Di hari ulang tahunku kali ini tidak ada perayaan yang megah, tidak ada bunga mawar yang dipetik untukku (syukurlah), tidak jua ada kue manis untuk dimakan bersama-sama. Sesungguhnya, aku paling ingin menghabiskan ulang tahun bersama diriku sendiri. Tapi, hari itu diriku kubagi jadi berbagai lapis. Untukmu satu, untuknya satu, untuk siapapun yang mau boleh ambil satu!
Aku jalan-jalan ke Pangalengan dan melihat kebun penuh wortel dan kembang kol. Ada juga pabrik susu dan dodol. Masih menyesal tidak menyempatkan waktu barang 5 menit untuk sekadar berkunjung dan membeli cenderamata.
Sampai pukul 12 malam, ketika seharusnya sepatu kacaku disulap jadi sneakers biasa, masih tidak ada lilin angka yang kutiup juga.
“Tyas, mau nasi kuning atau bubur?”
“Ayok kita makan bakso!”
“Teteh mau tambah siomaynya?”
“Tyas, jangan lupa makan ikan bakarnya ya.”
“Serabi oncom hangat paling enak untuk malam yang dingin begini.”
Walau tidak ada kue keju yang dibelikan seseorang untukku tetapi aku makan dengan sangat lahap hari itu.

Setelah diingat kembali, sebenarnya memang tidak ada hal yang istimewa di hari itu. Tidak ada untaian bunga mawar yang tiba-tiba gugur di sepanjang perjalananku, atau nyanyian selamat ulang tahun oleh pengamen jalanan yang tidak mengenal namaku.

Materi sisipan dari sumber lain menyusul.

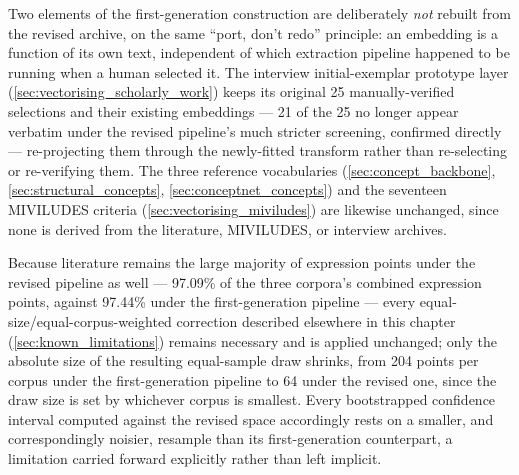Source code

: Two elements of the first-generation construction are deliberately \emph{not} rebuilt from the revised archive, on the same \enquote{port, don't redo} principle: an embedding is a function of its own text, independent of which extraction pipeline happened to be running when a human selected it. The interview initial-exemplar prototype layer (\ref{sec:vectorising_scholarly_work}) keeps its original 25 manually-verified selections and their existing embeddings — 21 of the 25 no longer appear verbatim under the revised pipeline's much stricter screening, confirmed directly — re-projecting them through the newly-fitted transform rather than re-selecting or re-verifying them. The three reference vocabularies (\ref{sec:concept_backbone}, \ref{sec:structural_concepts}, \ref{sec:conceptnet_concepts}) and the seventeen MIVILUDES criteria (\ref{sec:vectorising_miviludes}) are likewise unchanged, since none is derived from the literature, MIVILUDES, or interview archives.

Because literature remains the large majority of expression points under the revised pipeline as well — 97.09\% of the three corpora's combined expression points, against 97.44\% under the first-generation pipeline — every equal-size/equal-corpus-weighted correction described elsewhere in this chapter (\ref{sec:known_limitations}) remains necessary and is applied unchanged; only the absolute size of the resulting equal-sample draw shrinks, from 204 points per corpus under the first-generation pipeline to 64 under the revised one, since the draw size is set by whichever corpus is smallest. Every bootstrapped confidence interval computed against the revised space accordingly rests on a smaller, and correspondingly noisier, resample than its first-generation counterpart, a limitation carried forward explicitly rather than left implicit.


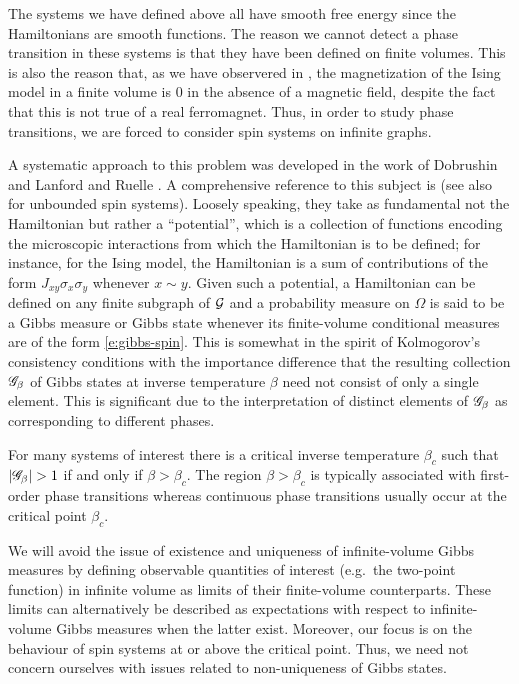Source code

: The systems we have defined above all
have smooth free energy since the Hamiltonians are smooth functions. The reason we cannot
detect a phase transition in these systems is that they have been defined on finite volumes.
This is also the reason that, as we have observered in \REF, the magnetization of the Ising
model in a finite volume is $0$ in the absence of a magnetic field, despite the fact that
this is not true of a real ferromagnet. Thus, in order to study phase transitions, we are
forced to consider spin systems on infinite graphs.

A systematic approach to this problem was developed in the work of Dobrushin \cite{Dobrushin68}
and Lanford and Ruelle \cite{LR69}. A comprehensive reference to this subject is \cite{Georgii11}
(see also \cite{LP76} for unbounded spin systems).
Loosely speaking, they take as fundamental not the Hamiltonian
but rather a ``potential'', which is a collection of functions encoding the microscopic interactions
from which the Hamiltonian is to be defined; for instance, for the Ising model,
the Hamiltonian is a sum of contributions of the form $J_{xy} \sigma_x \sigma_y$ whenever
$x \sim y$. Given such a potential, a Hamiltonian can be defined on any
finite subgraph of $\mathcal{G}$ and a probability measure on $\Omega$ is said to be a Gibbs
measure or Gibbs state whenever its finite-volume conditional measures are of the form \eqref{e:gibbs-spin}.
This is somewhat in the spirit of Kolmogorov's consistency conditions with the importance
difference that the resulting collection $\mathscr{G}_\beta$ of Gibbs states at inverse temperature
$\beta$ need not consist of only a single element. This is significant due to the interpretation
of distinct elements of $\mathscr{G}_\beta$ as corresponding to different phases.

For many systems of interest there is a critical inverse temperature $\beta_c$ such that
$|\mathscr{G}_\beta| > 1$ if and only if $\beta > \beta_c$. The region $\beta > \beta_c$ is typically
associated with first-order phase transitions whereas continuous phase transitions usually occur
at the critical point $\beta_c$.

We will avoid the issue of existence and uniqueness of infinite-volume Gibbs
measures
by defining observable quantities of interest (e.g.\ the two-point function) in infinite
volume as limits of their finite-volume counterparts. These limits can alternatively be
described as expectations with respect to infinite-volume Gibbs measures when the latter
exist. Moreover, our focus is on the behaviour of spin systems at or above the critical
point. Thus, we need not concern ourselves with issues related to non-uniqueness of Gibbs
states.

Hari yang berjalan-jalan dengan biasa-biasa saja itu kututup dengan tidur panjang dan janji yang terlupa. Aku lupa harus menulis sesuatu di hari ulang tahunku seperti yang sudah-sudah.
Aku tahu hal ini memang sudah terlambat kulakukan. Para penonton sudah meninggalkan bangku, panggung sedang disapu, tirai sudah lama ditutup. Tapi, biarlah kunyalakan mic sebentar karena aku ingin bercerita. Walau mungkin semua orang yang tersisa juga akan menutup telinga.
“..Di usia ke-22, segala hal menjadi mungkin dan mustahil di sekaligusnya.”